(Records contained in a dataset)
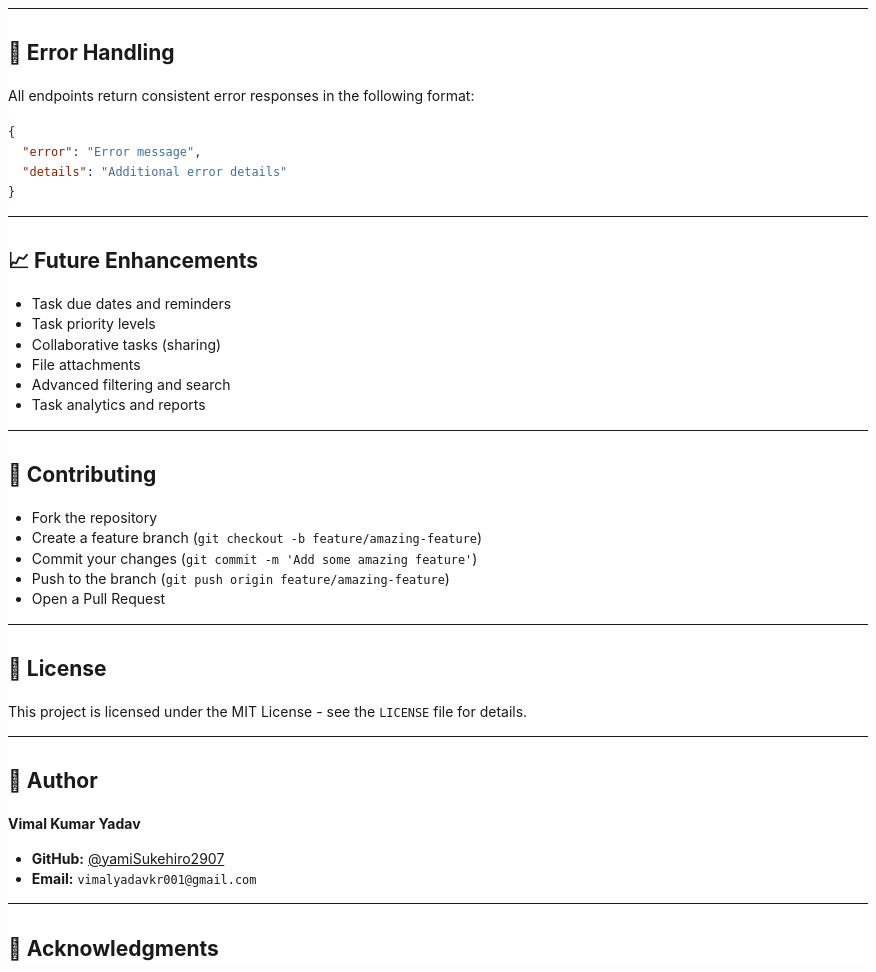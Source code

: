 -----

## 🔧 Error Handling

All endpoints return consistent error responses in the following format:

```json
{
  "error": "Error message",
  "details": "Additional error details"
}
```

-----

## 📈 Future Enhancements

  - Task due dates and reminders
  - Task priority levels
  - Collaborative tasks (sharing)
  - File attachments
  - Advanced filtering and search
  - Task analytics and reports

-----

## 🤝 Contributing

  - Fork the repository
  - Create a feature branch (`git checkout -b feature/amazing-feature`)
  - Commit your changes (`git commit -m 'Add some amazing feature'`)
  - Push to the branch (`git push origin feature/amazing-feature`)
  - Open a Pull Request

-----

## 📄 License

This project is licensed under the MIT License - see the `LICENSE` file for details.

-----

## 👤 Author

**Vimal Kumar Yadav**

  - **GitHub:** [@yamiSukehiro2907](https://github.com/yamiSukehiro2907)
  - **Email:** `vimalyadavkr001@gmail.com`

-----

## 🙏 Acknowledgments
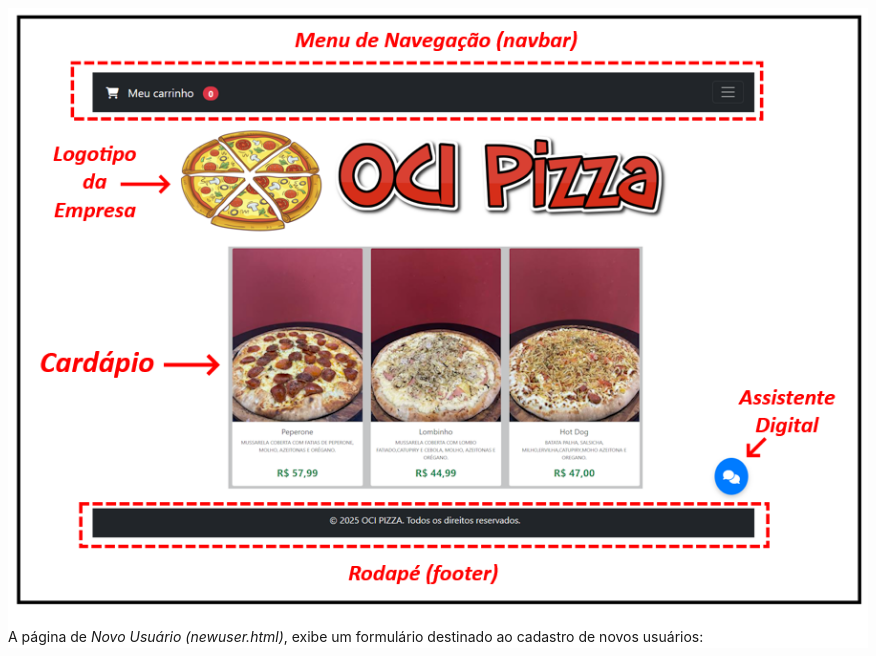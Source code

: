 ![alt_text](./img/ocipizza-page-layout-2.png "OCI PIZZA - Layout #2")
<br>

A página de _Novo Usuário (newuser.html)_, exibe um formulário destinado ao cadastro de novos usuários:
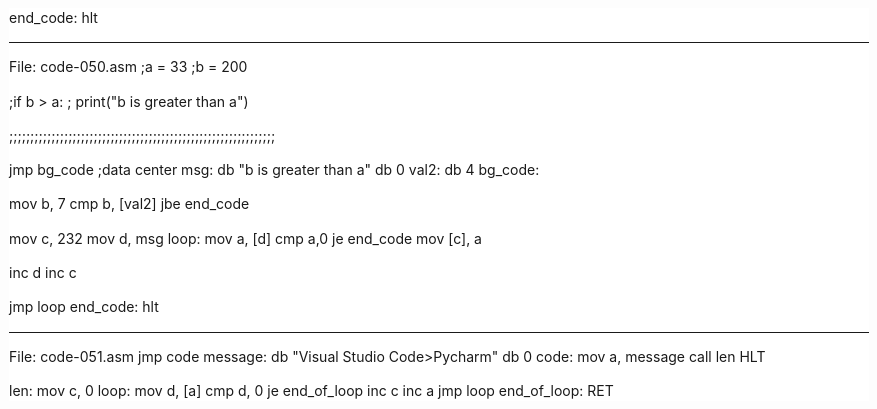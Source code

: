 end_code:
hlt

--------------------
File: code-050.asm
;a = 33
;b = 200

;if b > a:
;  print("b is greater than a")

;;;;;;;;;;;;;;;;;;;;;;;;;;;;;;;;;;;;;;;;;;;;;;;;;;;;;;;;;;;;;;;

jmp bg_code
;data center
msg: db "b is greater than a"
     db 0
val2: db 4
bg_code:

mov b, 7
cmp b, [val2] 
jbe end_code

mov c, 232
mov d, msg
loop:
mov a, [d]
cmp a,0
je end_code
mov [c], a

inc d
inc c


jmp loop
end_code:
hlt

--------------------
File: code-051.asm
jmp code
message: db "Visual Studio Code>Pycharm"
         db 0
code:
mov a, message 
call len
   HLT


len:
mov c, 0
loop:
   mov d, [a]
   cmp d, 0
   je end_of_loop
   inc c
   inc a
   jmp loop
   end_of_loop:
   RET

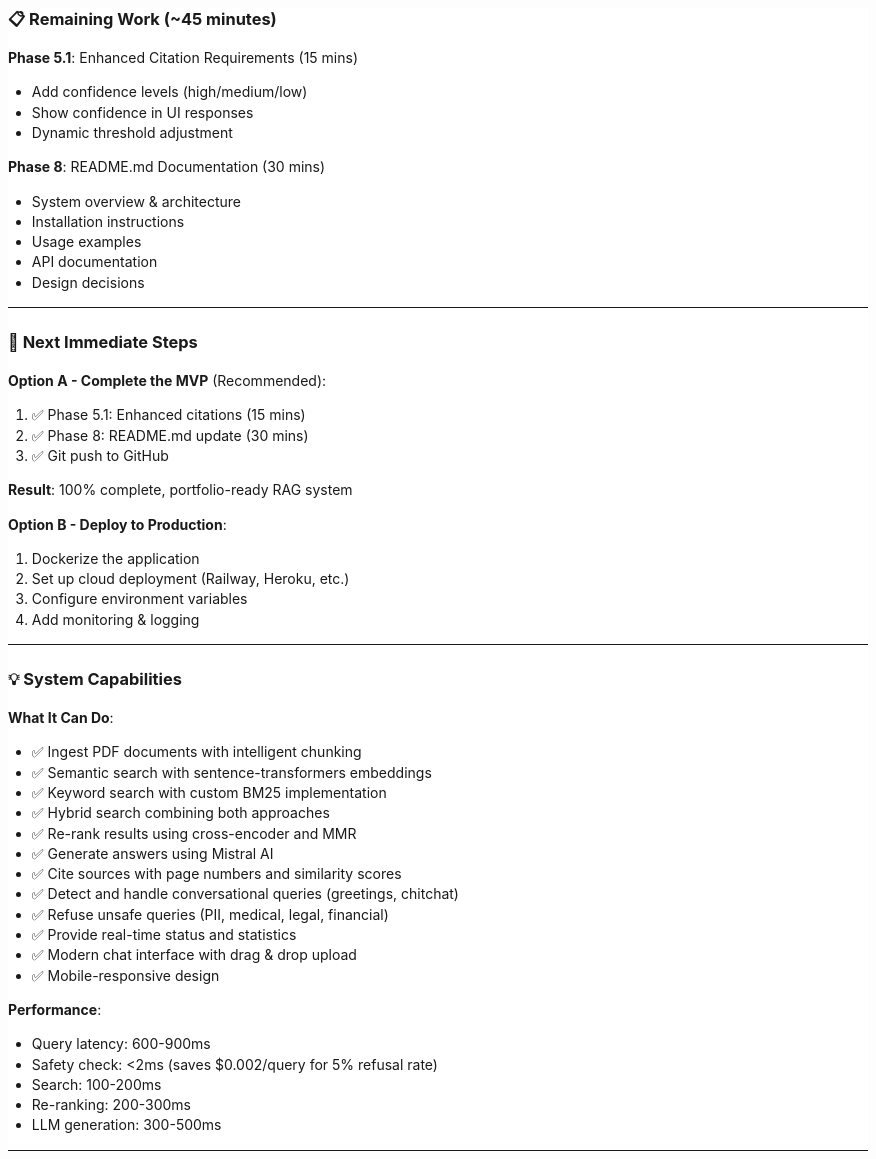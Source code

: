 
### 📋 **Remaining Work** (~45 minutes)

**Phase 5.1**: Enhanced Citation Requirements (15 mins)
- Add confidence levels (high/medium/low)
- Show confidence in UI responses
- Dynamic threshold adjustment

**Phase 8**: README.md Documentation (30 mins)
- System overview & architecture
- Installation instructions
- Usage examples
- API documentation
- Design decisions

---

### 🎯 **Next Immediate Steps**

**Option A - Complete the MVP** (Recommended):
1. ✅ Phase 5.1: Enhanced citations (15 mins)
2. ✅ Phase 8: README.md update (30 mins)
3. ✅ Git push to GitHub

**Result**: 100% complete, portfolio-ready RAG system

**Option B - Deploy to Production**:
1. Dockerize the application
2. Set up cloud deployment (Railway, Heroku, etc.)
3. Configure environment variables
4. Add monitoring & logging

---

### 💡 **System Capabilities**

**What It Can Do**:
- ✅ Ingest PDF documents with intelligent chunking
- ✅ Semantic search with sentence-transformers embeddings
- ✅ Keyword search with custom BM25 implementation
- ✅ Hybrid search combining both approaches
- ✅ Re-rank results using cross-encoder and MMR
- ✅ Generate answers using Mistral AI
- ✅ Cite sources with page numbers and similarity scores
- ✅ Detect and handle conversational queries (greetings, chitchat)
- ✅ Refuse unsafe queries (PII, medical, legal, financial)
- ✅ Provide real-time status and statistics
- ✅ Modern chat interface with drag & drop upload
- ✅ Mobile-responsive design

**Performance**:
- Query latency: 600-900ms
- Safety check: <2ms (saves $0.002/query for 5% refusal rate)
- Search: 100-200ms
- Re-ranking: 200-300ms
- LLM generation: 300-500ms

---
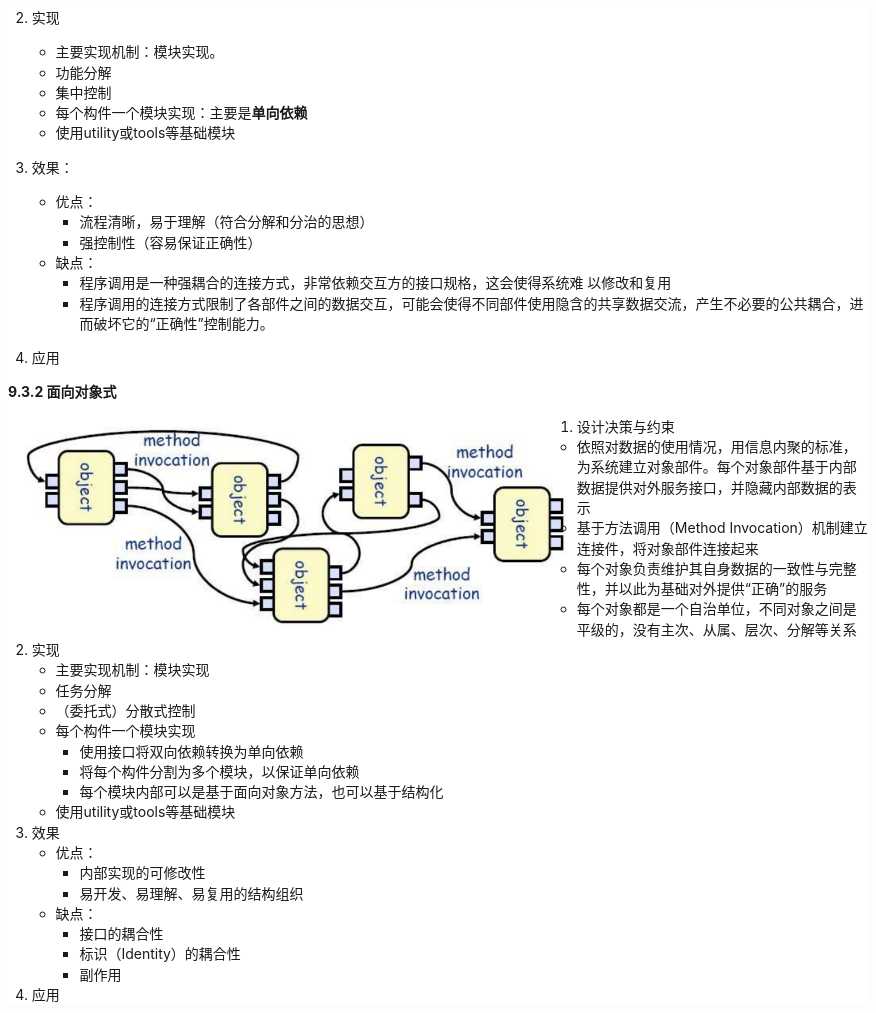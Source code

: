 2. 实现
   - 主要实现机制：模块实现。
   - 功能分解
   - 集中控制
   - 每个构件⼀个模块实现：主要是**单向依赖**
   - 使用utility或tools等基础模块

3. 效果：
   - 优点：
     - 流程清晰，易于理解（符合分解和分治的思想）
     - 强控制性（容易保证正确性）
   - 缺点：
     - 程序调用是一种强耦合的连接方式，非常依赖交互方的接口规格，这会使得系统难 以修改和复用
     - 程序调用的连接方式限制了各部件之间的数据交互，可能会使得不同部件使用隐含的共享数据交流，产生不必要的公共耦合，进而破坏它的“正确性”控制能力。

4. 应用

**9.3.2 面向对象式**

<img src="./期末复习/image-20240609213822290.png" alt="image-20240609213822290" style="zoom: 67%;" align="left"/>

1. 设计决策与约束
   - 依照对数据的使用情况，用信息内聚的标准，为系统建立对象部件。每个对象部件基于内部数据提供对外服务接口，并隐藏内部数据的表示
   - 基于方法调用（Method Invocation）机制建立连接件，将对象部件连接起来
   - 每个对象负责维护其自身数据的一致性与完整性，并以此为基础对外提供“正确”的服务
   - 每个对象都是一个自治单位，不同对象之间是平级的，没有主次、从属、层次、分解等关系
2. 实现
   - 主要实现机制：模块实现
   - 任务分解
   - （委托式）分散式控制
   - 每个构件一个模块实现
     - 使用接口将双向依赖转换为单向依赖
     - 将每个构件分割为多个模块，以保证单向依赖
     - 每个模块内部可以是基于面向对象方法，也可以基于结构化 
   - 使用utility或tools等基础模块
3. 效果
   - 优点：
     - 内部实现的可修改性
     - 易开发、易理解、易复用的结构组织
   - 缺点：
     - 接口的耦合性
     - 标识（Identity）的耦合性
     - 副作用
4. 应用
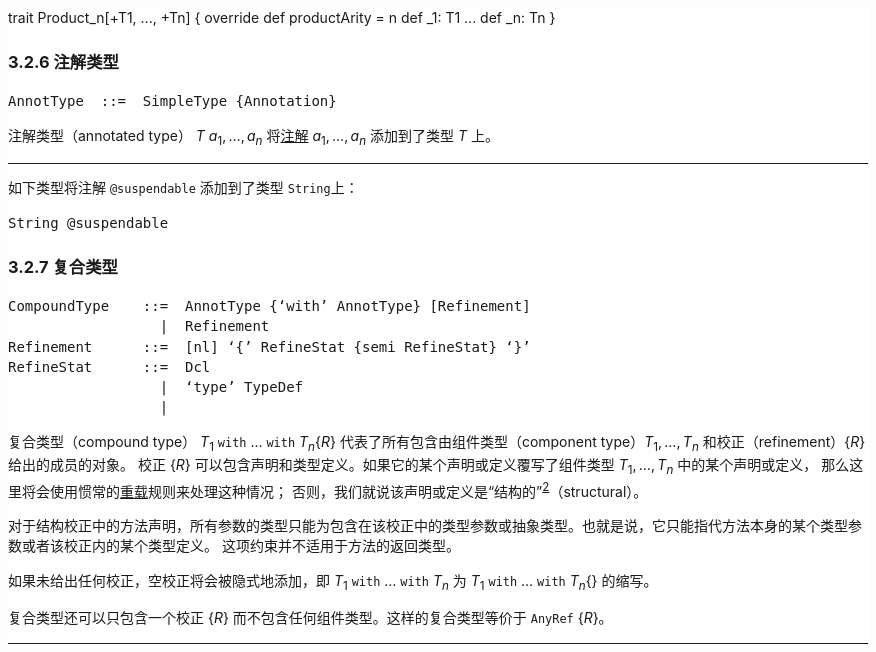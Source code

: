trait Product_n[+T1, ..., +Tn] {
  override def productArity = n
  def _1: T1
  ...
  def _n: Tn
}
</pre>

<h3 id="annotated-types">3.2.6 注解类型</h3>

<pre>
AnnotType  ::=  SimpleType {Annotation}
</pre>


注解类型（annotated type） $T$ $a_1,\ldots,a_n$ 将[注解](http://www.scala-lang.org/files/archive/spec/2.11/11-annotations.html#user-defined-annotations) $a_1,\ldots,a_n$ 添加到了类型 $T$ 上。

---


如下类型将注解 `@suspendable` 添加到了类型 `String`上：

<pre class="brush: scala">
String @suspendable
</pre>

<h3 id="compound-types">3.2.7 复合类型</h3>

<pre>
CompoundType    ::=  AnnotType {‘with’ AnnotType} [Refinement]
                  |  Refinement
Refinement      ::=  [nl] ‘{’ RefineStat {semi RefineStat} ‘}’
RefineStat      ::=  Dcl
                  |  ‘type’ TypeDef
                  |
</pre>


复合类型（compound type） $T_1$ `with` $\ldots$ `with` $T_n\lbrace R\rbrace$ 代表了所有包含由组件类型（component type）$T_1,\ldots,T_n$ 和校正（refinement）$\lbrace R\rbrace$ 给出的成员的对象。
校正 $\lbrace R\rbrace$ 可以包含声明和类型定义。如果它的某个声明或定义覆写了组件类型 $T_1,\ldots,T_n$ 中的某个声明或定义，
那么这里将会使用惯常的[重载](http://www.scala-lang.org/files/archive/spec/2.11/05-classes-and-objects.html#overriding)规则来处理这种情况；
否则，我们就说该声明或定义是“结构的”<sup id="fnref2"><a href="#fn2" rel="footnote">2</a></sup>（structural）。


对于结构校正中的方法声明，所有参数的类型只能为包含在该校正中的类型参数或抽象类型。也就是说，它只能指代方法本身的某个类型参数或者该校正内的某个类型定义。
这项约束并不适用于方法的返回类型。


如果未给出任何校正，空校正将会被隐式地添加，即 $T_1$ `with` $\ldots$ `with` $T_n$ 为 $T_1$ `with` $\ldots$ `with` $T_n\lbrace\rbrace$ 的缩写。


复合类型还可以只包含一个校正 $\lbrace R\rbrace$ 而不包含任何组件类型。这样的复合类型等价于 `AnyRef` $\lbrace R\rbrace$。

---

#### [Exercise]
Please give the records above again exactly as they stand, with no pictures.

#### [Exercise output]
Source code

: -----

## 🔧 Error Handling

All endpoints return consistent error responses in the following format:

```json
{
  "error": "Error message",
  "details": "Additional error details"
}
```

-----

## 📈 Future Enhancements

  - Task due dates and reminders
  - Task priority levels
  - Collaborative tasks (sharing)
  - File attachments
  - Advanced filtering and search
  - Task analytics and reports

-----

## 🤝 Contributing

  - Fork the repository
  - Create a feature branch (`git checkout -b feature/amazing-feature`)
  - Commit your changes (`git commit -m 'Add some amazing feature'`)
  - Push to the branch (`git push origin feature/amazing-feature`)
  - Open a Pull Request

-----

## 📄 License

This project is licensed under the MIT License - see the `LICENSE` file for details.

-----

## 👤 Author

**Vimal Kumar Yadav**

  - **GitHub:** [@yamiSukehiro2907](https://github.com/yamiSukehiro2907)
  - **Email:** `vimalyadavkr001@gmail.com`

-----

## 🙏 Acknowledgments
Source code

: ![alt_text](./img/ocipizza-page-layout-2.png "OCI PIZZA - Layout #2")
<br>

A página de _Novo Usuário (newuser.html)_, exibe um formulário destinado ao cadastro de novos usuários:
Source code

: end_code:
hlt

--------------------
File: code-050.asm
;a = 33
;b = 200

;if b > a:
;  print("b is greater than a")

;;;;;;;;;;;;;;;;;;;;;;;;;;;;;;;;;;;;;;;;;;;;;;;;;;;;;;;;;;;;;;;

jmp bg_code
;data center
msg: db "b is greater than a"
     db 0
val2: db 4
bg_code:

mov b, 7
cmp b, [val2] 
jbe end_code

mov c, 232
mov d, msg
loop:
mov a, [d]
cmp a,0
je end_code
mov [c], a

inc d
inc c


jmp loop
end_code:
hlt

--------------------
File: code-051.asm
jmp code
message: db "Visual Studio Code>Pycharm"
         db 0
code:
mov a, message 
call len
   HLT


len:
mov c, 0
loop:
   mov d, [a]
   cmp d, 0
   je end_of_loop
   inc c
   inc a
   jmp loop
   end_of_loop:
   RET

Source code

: 
### 📋 **Remaining Work** (~45 minutes)

**Phase 5.1**: Enhanced Citation Requirements (15 mins)
- Add confidence levels (high/medium/low)
- Show confidence in UI responses
- Dynamic threshold adjustment

**Phase 8**: README.md Documentation (30 mins)
- System overview & architecture
- Installation instructions
- Usage examples
- API documentation
- Design decisions

---

### 🎯 **Next Immediate Steps**

**Option A - Complete the MVP** (Recommended):
1. ✅ Phase 5.1: Enhanced citations (15 mins)
2. ✅ Phase 8: README.md update (30 mins)
3. ✅ Git push to GitHub

**Result**: 100% complete, portfolio-ready RAG system

**Option B - Deploy to Production**:
1. Dockerize the application
2. Set up cloud deployment (Railway, Heroku, etc.)
3. Configure environment variables
4. Add monitoring & logging

---

### 💡 **System Capabilities**

**What It Can Do**:
- ✅ Ingest PDF documents with intelligent chunking
- ✅ Semantic search with sentence-transformers embeddings
- ✅ Keyword search with custom BM25 implementation
- ✅ Hybrid search combining both approaches
- ✅ Re-rank results using cross-encoder and MMR
- ✅ Generate answers using Mistral AI
- ✅ Cite sources with page numbers and similarity scores
- ✅ Detect and handle conversational queries (greetings, chitchat)
- ✅ Refuse unsafe queries (PII, medical, legal, financial)
- ✅ Provide real-time status and statistics
- ✅ Modern chat interface with drag & drop upload
- ✅ Mobile-responsive design

**Performance**:
- Query latency: 600-900ms
- Safety check: <2ms (saves $0.002/query for 5% refusal rate)
- Search: 100-200ms
- Re-ranking: 200-300ms
- LLM generation: 300-500ms

---
Source code

: 2. 实现
   - 主要实现机制：模块实现。
   - 功能分解
   - 集中控制
   - 每个构件⼀个模块实现：主要是**单向依赖**
   - 使用utility或tools等基础模块

3. 效果：
   - 优点：
     - 流程清晰，易于理解（符合分解和分治的思想）
     - 强控制性（容易保证正确性）
   - 缺点：
     - 程序调用是一种强耦合的连接方式，非常依赖交互方的接口规格，这会使得系统难 以修改和复用
     - 程序调用的连接方式限制了各部件之间的数据交互，可能会使得不同部件使用隐含的共享数据交流，产生不必要的公共耦合，进而破坏它的“正确性”控制能力。

4. 应用

**9.3.2 面向对象式**

<img src="./期末复习/image-20240609213822290.png" alt="image-20240609213822290" style="zoom: 67%;" align="left"/>

1. 设计决策与约束
   - 依照对数据的使用情况，用信息内聚的标准，为系统建立对象部件。每个对象部件基于内部数据提供对外服务接口，并隐藏内部数据的表示
   - 基于方法调用（Method Invocation）机制建立连接件，将对象部件连接起来
   - 每个对象负责维护其自身数据的一致性与完整性，并以此为基础对外提供“正确”的服务
   - 每个对象都是一个自治单位，不同对象之间是平级的，没有主次、从属、层次、分解等关系
2. 实现
   - 主要实现机制：模块实现
   - 任务分解
   - （委托式）分散式控制
   - 每个构件一个模块实现
     - 使用接口将双向依赖转换为单向依赖
     - 将每个构件分割为多个模块，以保证单向依赖
     - 每个模块内部可以是基于面向对象方法，也可以基于结构化 
   - 使用utility或tools等基础模块
3. 效果
   - 优点：
     - 内部实现的可修改性
     - 易开发、易理解、易复用的结构组织
   - 缺点：
     - 接口的耦合性
     - 标识（Identity）的耦合性
     - 副作用
4. 应用
Source code

:trait Product_n[+T1, ..., +Tn] {
  override def productArity = n
  def _1: T1
  ...
  def _n: Tn
}
</pre>

<h3 id="annotated-types">3.2.6 注解类型</h3>

<pre>
AnnotType  ::=  SimpleType {Annotation}
</pre>


注解类型（annotated type） $T$ $a_1,\ldots,a_n$ 将[注解](http://www.scala-lang.org/files/archive/spec/2.11/11-annotations.html#user-defined-annotations) $a_1,\ldots,a_n$ 添加到了类型 $T$ 上。

---


如下类型将注解 `@suspendable` 添加到了类型 `String`上：

<pre class="brush: scala">
String @suspendable
</pre>

<h3 id="compound-types">3.2.7 复合类型</h3>

<pre>
CompoundType    ::=  AnnotType {‘with’ AnnotType} [Refinement]
                  |  Refinement
Refinement      ::=  [nl] ‘{’ RefineStat {semi RefineStat} ‘}’
RefineStat      ::=  Dcl
                  |  ‘type’ TypeDef
                  |
</pre>


复合类型（compound type） $T_1$ `with` $\ldots$ `with` $T_n\lbrace R\rbrace$ 代表了所有包含由组件类型（component type）$T_1,\ldots,T_n$ 和校正（refinement）$\lbrace R\rbrace$ 给出的成员的对象。
校正 $\lbrace R\rbrace$ 可以包含声明和类型定义。如果它的某个声明或定义覆写了组件类型 $T_1,\ldots,T_n$ 中的某个声明或定义，
那么这里将会使用惯常的[重载](http://www.scala-lang.org/files/archive/spec/2.11/05-classes-and-objects.html#overriding)规则来处理这种情况；
否则，我们就说该声明或定义是“结构的”<sup id="fnref2"><a href="#fn2" rel="footnote">2</a></sup>（structural）。


对于结构校正中的方法声明，所有参数的类型只能为包含在该校正中的类型参数或抽象类型。也就是说，它只能指代方法本身的某个类型参数或者该校正内的某个类型定义。
这项约束并不适用于方法的返回类型。


如果未给出任何校正，空校正将会被隐式地添加，即 $T_1$ `with` $\ldots$ `with` $T_n$ 为 $T_1$ `with` $\ldots$ `with` $T_n\lbrace\rbrace$ 的缩写。


复合类型还可以只包含一个校正 $\lbrace R\rbrace$ 而不包含任何组件类型。这样的复合类型等价于 `AnyRef` $\lbrace R\rbrace$。

---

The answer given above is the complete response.